* **Aim of the exercise**
An exact copy of the records is needed; please leave the images out.

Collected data
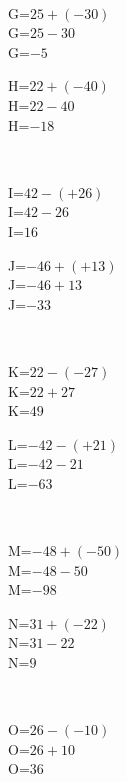 \documentclass{article}%
\begin{document}
\\%
\begin{minipage}{0.5\textwidth}%
G=$25+(-30)$\\%
G=$25-30$\\%
G=$-5$\\%
\end{minipage}%
\begin{minipage}{0.5\textwidth}%
H=$22+(-40)$\\%
H=$22-40$\\%
H=$-18$\\%
\end{minipage}%
\\%
\begin{minipage}{0.5\textwidth}%
I=$42-(+26)$\\%
I=$42-26$\\%
I=$16$\\%
\end{minipage}%
\begin{minipage}{0.5\textwidth}%
J=$-46+(+13)$\\%
J=$-46+13$\\%
J=$-33$\\%
\end{minipage}%
\\%
\begin{minipage}{0.5\textwidth}%
K=$22-(-27)$\\%
K=$22+27$\\%
K=$49$\\%
\end{minipage}%
\begin{minipage}{0.5\textwidth}%
L=$-42-(+21)$\\%
L=$-42-21$\\%
L=$-63$\\%
\end{minipage}%
\\%
\begin{minipage}{0.5\textwidth}%
M=$-48+(-50)$\\%
M=$-48-50$\\%
M=$-98$\\%
\end{minipage}%
\begin{minipage}{0.5\textwidth}%
N=$31+(-22)$\\%
N=$31-22$\\%
N=$9$\\%
\end{minipage}%
\\%
\begin{minipage}{0.5\textwidth}%
O=$26-(-10)$\\%
O=$26+10$\\%
O=$36$\\%
\end{minipage}%
\end{document}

* **Result of this task**
 \documentclass{article}%
\begin{document}
\\%
\begin{minipage}{0.5\textwidth}%
G=$25+(-30)$\\%
G=$25-30$\\%
G=$-5$\\%
\end{minipage}%
\begin{minipage}{0.5\textwidth}%
H=$22+(-40)$\\%
H=$22-40$\\%
H=$-18$\\%
\end{minipage}%
\\%
\begin{minipage}{0.5\textwidth}%
I=$42-(+26)$\\%
I=$42-26$\\%
I=$16$\\%
\end{minipage}%
\begin{minipage}{0.5\textwidth}%
J=$-46+(+13)$\\%
J=$-46+13$\\%
J=$-33$\\%
\end{minipage}%
\\%
\begin{minipage}{0.5\textwidth}%
K=$22-(-27)$\\%
K=$22+27$\\%
K=$49$\\%
\end{minipage}%
\begin{minipage}{0.5\textwidth}%
L=$-42-(+21)$\\%
L=$-42-21$\\%
L=$-63$\\%
\end{minipage}%
\\%
\begin{minipage}{0.5\textwidth}%
M=$-48+(-50)$\\%
M=$-48-50$\\%
M=$-98$\\%
\end{minipage}%
\begin{minipage}{0.5\textwidth}%
N=$31+(-22)$\\%
N=$31-22$\\%
N=$9$\\%
\end{minipage}%
\\%
\begin{minipage}{0.5\textwidth}%
O=$26-(-10)$\\%
O=$26+10$\\%
O=$36$\\%
\end{minipage}%
\end{document}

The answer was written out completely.